*** RECORDS SUPPLIED Section Begins ***

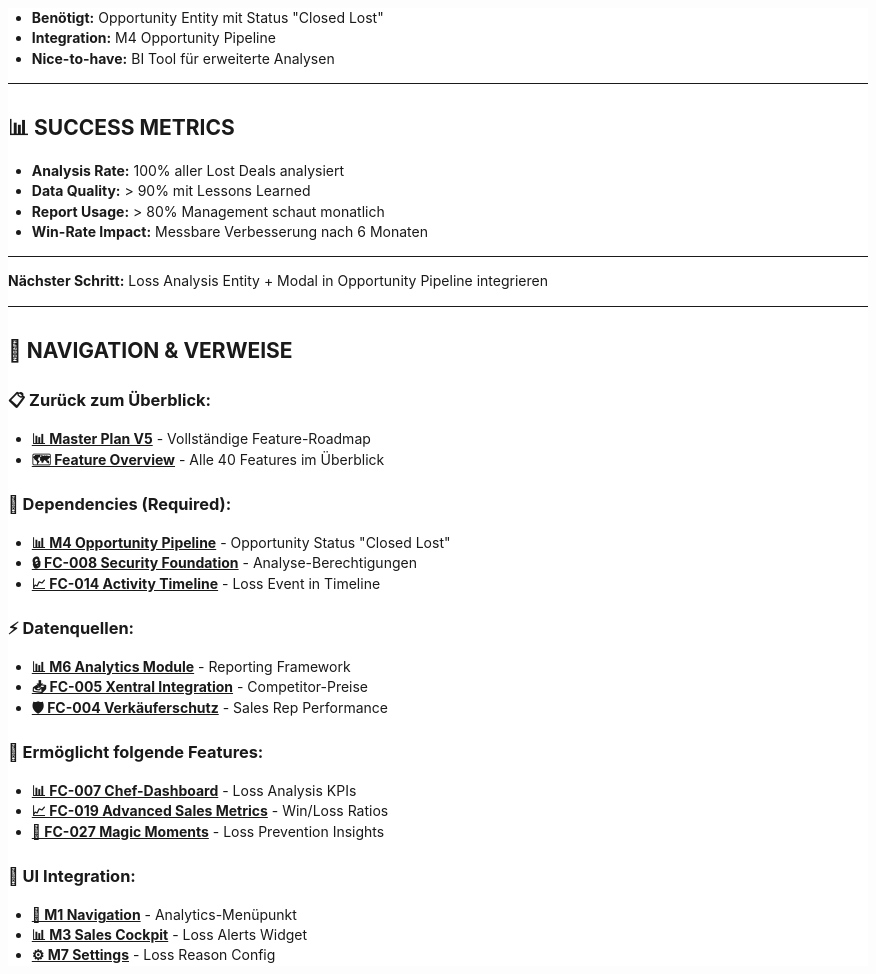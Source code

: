 - **Benötigt:** Opportunity Entity mit Status "Closed Lost"
- **Integration:** M4 Opportunity Pipeline
- **Nice-to-have:** BI Tool für erweiterte Analysen

---

## 📊 SUCCESS METRICS

- **Analysis Rate:** 100% aller Lost Deals analysiert
- **Data Quality:** > 90% mit Lessons Learned
- **Report Usage:** > 80% Management schaut monatlich
- **Win-Rate Impact:** Messbare Verbesserung nach 6 Monaten

---

**Nächster Schritt:** Loss Analysis Entity + Modal in Opportunity Pipeline integrieren

---

## 🧭 NAVIGATION & VERWEISE

### 📋 Zurück zum Überblick:
- **[📊 Master Plan V5](/docs/CRM_COMPLETE_MASTER_PLAN_V5.md)** - Vollständige Feature-Roadmap
- **[🗺️ Feature Overview](/docs/features/MASTER/FEATURE_OVERVIEW.md)** - Alle 40 Features im Überblick

### 🔗 Dependencies (Required):
- **[📊 M4 Opportunity Pipeline](/docs/features/ACTIVE/02_opportunity_pipeline/M4_KOMPAKT.md)** - Opportunity Status "Closed Lost"
- **[🔒 FC-008 Security Foundation](/docs/features/ACTIVE/01_security_foundation/FC-008_KOMPAKT.md)** - Analyse-Berechtigungen
- **[📈 FC-014 Activity Timeline](/docs/features/PLANNED/16_activity_timeline/FC-014_KOMPAKT.md)** - Loss Event in Timeline

### ⚡ Datenquellen:
- **[📊 M6 Analytics Module](/docs/features/PLANNED/13_analytics_m6/M6_KOMPAKT.md)** - Reporting Framework
- **[📥 FC-005 Xentral Integration](/docs/features/PLANNED/08_xentral_integration/FC-005_KOMPAKT.md)** - Competitor-Preise
- **[🛡️ FC-004 Verkäuferschutz](/docs/features/PLANNED/07_verkaeuferschutz/FC-004_KOMPAKT.md)** - Sales Rep Performance

### 🚀 Ermöglicht folgende Features:
- **[📊 FC-007 Chef-Dashboard](/docs/features/PLANNED/10_chef_dashboard/FC-007_KOMPAKT.md)** - Loss Analysis KPIs
- **[📈 FC-019 Advanced Sales Metrics](/docs/features/PLANNED/19_advanced_metrics/FC-019_KOMPAKT.md)** - Win/Loss Ratios
- **[🎯 FC-027 Magic Moments](/docs/features/PLANNED/27_magic_moments/FC-027_KOMPAKT.md)** - Loss Prevention Insights

### 🎨 UI Integration:
- **[🧭 M1 Navigation](/docs/features/ACTIVE/05_ui_foundation/M1_NAVIGATION_KOMPAKT.md)** - Analytics-Menüpunkt
- **[📊 M3 Sales Cockpit](/docs/features/ACTIVE/05_ui_foundation/M3_SALES_COCKPIT_KOMPAKT.md)** - Loss Alerts Widget
- **[⚙️ M7 Settings](/docs/features/ACTIVE/05_ui_foundation/M7_SETTINGS_KOMPAKT.md)** - Loss Reason Config

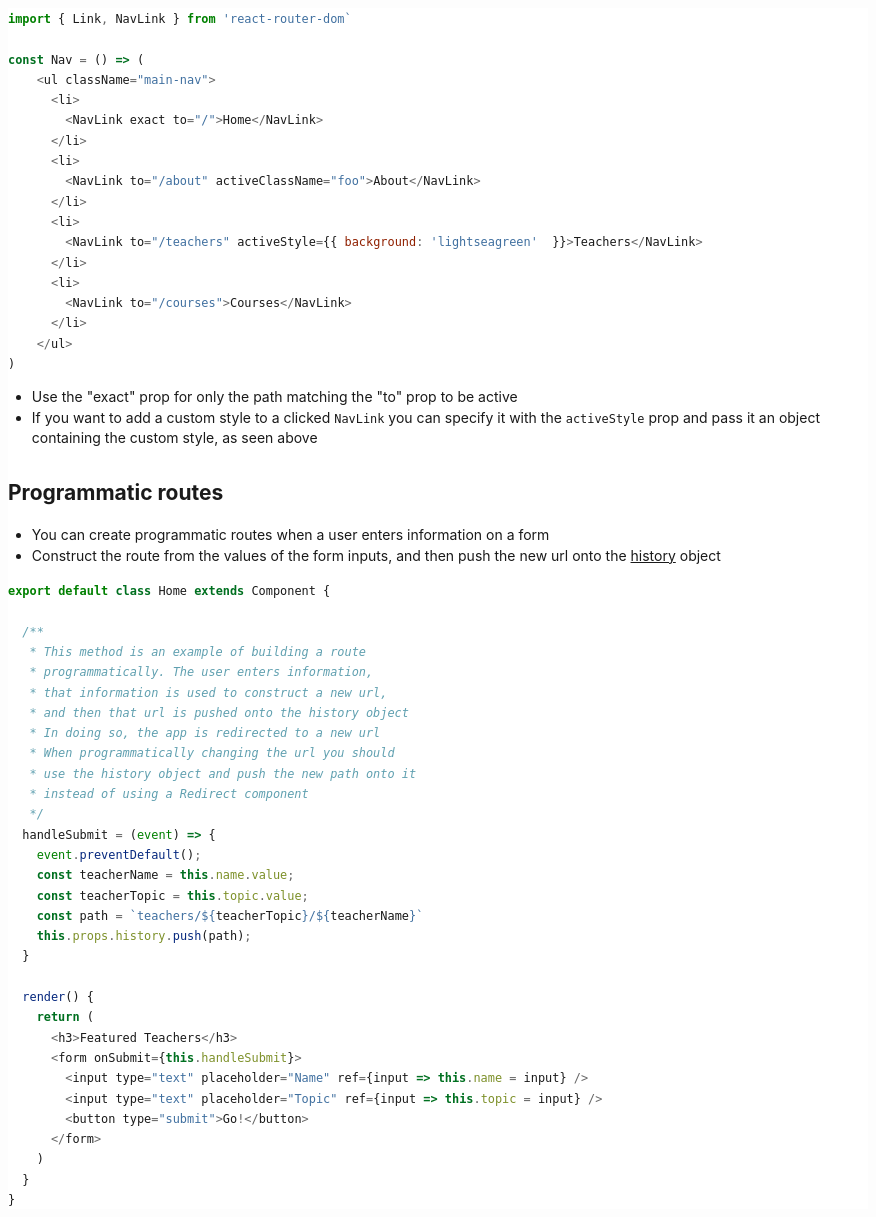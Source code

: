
 ```js
import { Link, NavLink } from 'react-router-dom`

const Nav = () => (
    <ul className="main-nav">
      <li>
        <NavLink exact to="/">Home</NavLink>
      </li>
      <li>
        <NavLink to="/about" activeClassName="foo">About</NavLink>
      </li>
      <li>
        <NavLink to="/teachers" activeStyle={{ background: 'lightseagreen'  }}>Teachers</NavLink>
      </li>
      <li>
        <NavLink to="/courses">Courses</NavLink>
      </li>
    </ul>
)
```
* Use the "exact" prop for only the path matching the "to" prop to be active
* If you want to add a custom style to a clicked `NavLink` you can specify it with the `activeStyle` prop and pass it an object containing the custom style, as seen above

## Programmatic routes
* You can create programmatic routes when a user enters information on a form 
* Construct the route from the values of the form inputs, and then push the new url onto the [history](https://reacttraining.com/react-router/web/api/history) object

```js 
export default class Home extends Component {

  /**
   * This method is an example of building a route 
   * programmatically. The user enters information,
   * that information is used to construct a new url,
   * and then that url is pushed onto the history object 
   * In doing so, the app is redirected to a new url
   * When programmatically changing the url you should 
   * use the history object and push the new path onto it
   * instead of using a Redirect component
   */
  handleSubmit = (event) => {
    event.preventDefault();
    const teacherName = this.name.value;
    const teacherTopic = this.topic.value;
    const path = `teachers/${teacherTopic}/${teacherName}`
    this.props.history.push(path);
  }

  render() {
    return (
      <h3>Featured Teachers</h3>
      <form onSubmit={this.handleSubmit}>
        <input type="text" placeholder="Name" ref={input => this.name = input} />
        <input type="text" placeholder="Topic" ref={input => this.topic = input} />
        <button type="submit">Go!</button>
      </form>
    )
  }
}
```
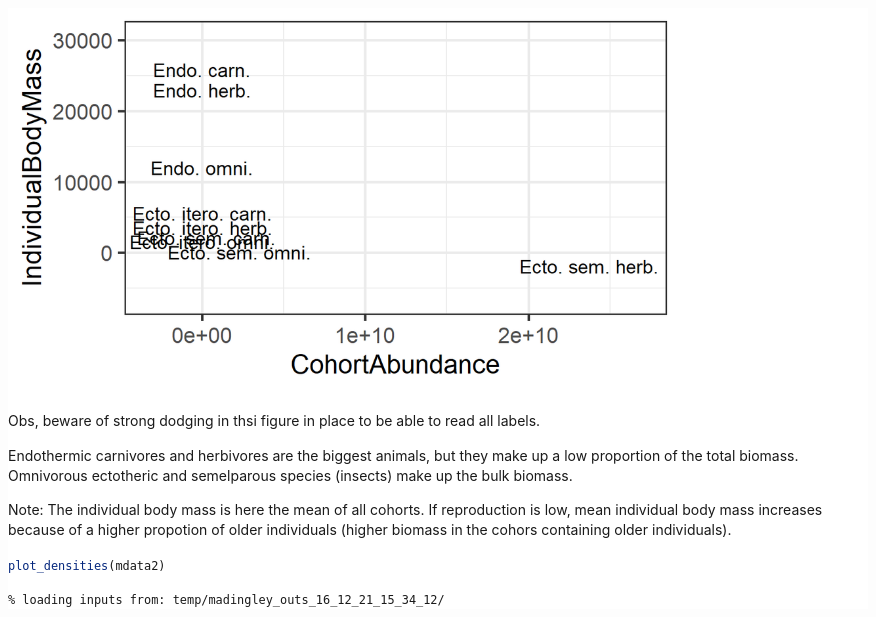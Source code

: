 <img src="04-Norway1_files/figure-html/unnamed-chunk-12-1.png" width="672" />

Obs, beware of strong dodging in thsi figure in place to be able to read all labels. 

Endothermic carnivores and herbivores are the biggest animals, but they make up a low proportion of the total biomass. Omnivorous ectotheric and semelparous species (insects) make up the bulk biomass.

Note: The individual body mass is here the mean of all cohorts. If reproduction is low, mean individual body mass increases because of a higher propotion of older individuals (higher biomass in the cohors containing older individuals).



```r
plot_densities(mdata2)
```

```
% loading inputs from: temp/madingley_outs_16_12_21_15_34_12/
```
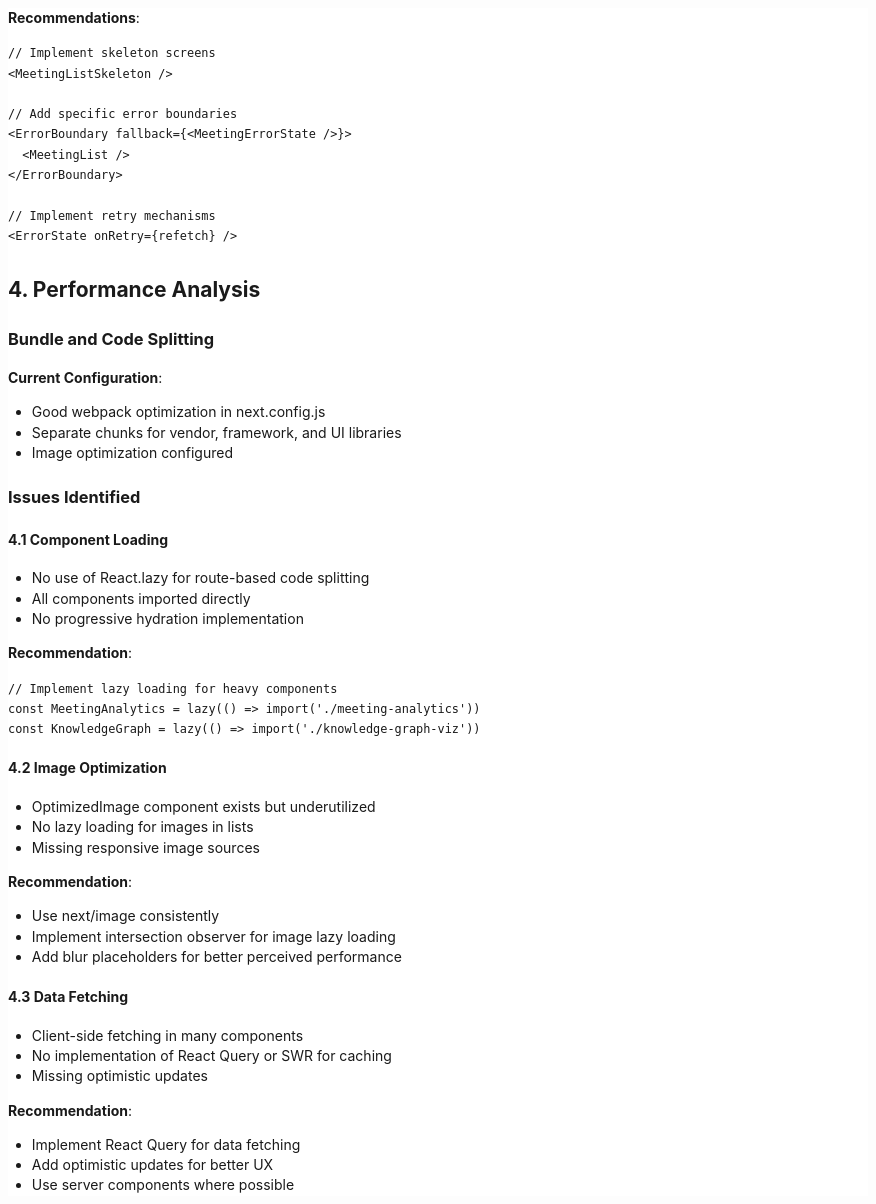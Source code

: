 **Recommendations**:
```tsx
// Implement skeleton screens
<MeetingListSkeleton />

// Add specific error boundaries
<ErrorBoundary fallback={<MeetingErrorState />}>
  <MeetingList />
</ErrorBoundary>

// Implement retry mechanisms
<ErrorState onRetry={refetch} />
```

## 4. Performance Analysis

### Bundle and Code Splitting
**Current Configuration**:
- Good webpack optimization in next.config.js
- Separate chunks for vendor, framework, and UI libraries
- Image optimization configured

### Issues Identified

#### 4.1 Component Loading
- No use of React.lazy for route-based code splitting
- All components imported directly
- No progressive hydration implementation

**Recommendation**:
```tsx
// Implement lazy loading for heavy components
const MeetingAnalytics = lazy(() => import('./meeting-analytics'))
const KnowledgeGraph = lazy(() => import('./knowledge-graph-viz'))
```

#### 4.2 Image Optimization
- OptimizedImage component exists but underutilized
- No lazy loading for images in lists
- Missing responsive image sources

**Recommendation**:
- Use next/image consistently
- Implement intersection observer for image lazy loading
- Add blur placeholders for better perceived performance

#### 4.3 Data Fetching
- Client-side fetching in many components
- No implementation of React Query or SWR for caching
- Missing optimistic updates

**Recommendation**:
- Implement React Query for data fetching
- Add optimistic updates for better UX
- Use server components where possible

*** RECORDS SUPPLIED Section Ends ***

▶ WORK ORDER:
Say again, exactly, only those lines of the records that run from the start through the line with "- **Data Quality:** > 90% mit Lessons Learned". Pictures are to be skipped.

▶ EXERCISE RESULT:
Source code

: - **Benötigt:** Opportunity Entity mit Status "Closed Lost"
- **Integration:** M4 Opportunity Pipeline
- **Nice-to-have:** BI Tool für erweiterte Analysen

---

## 📊 SUCCESS METRICS

- **Analysis Rate:** 100% aller Lost Deals analysiert
- **Data Quality:** > 90% mit Lessons Learned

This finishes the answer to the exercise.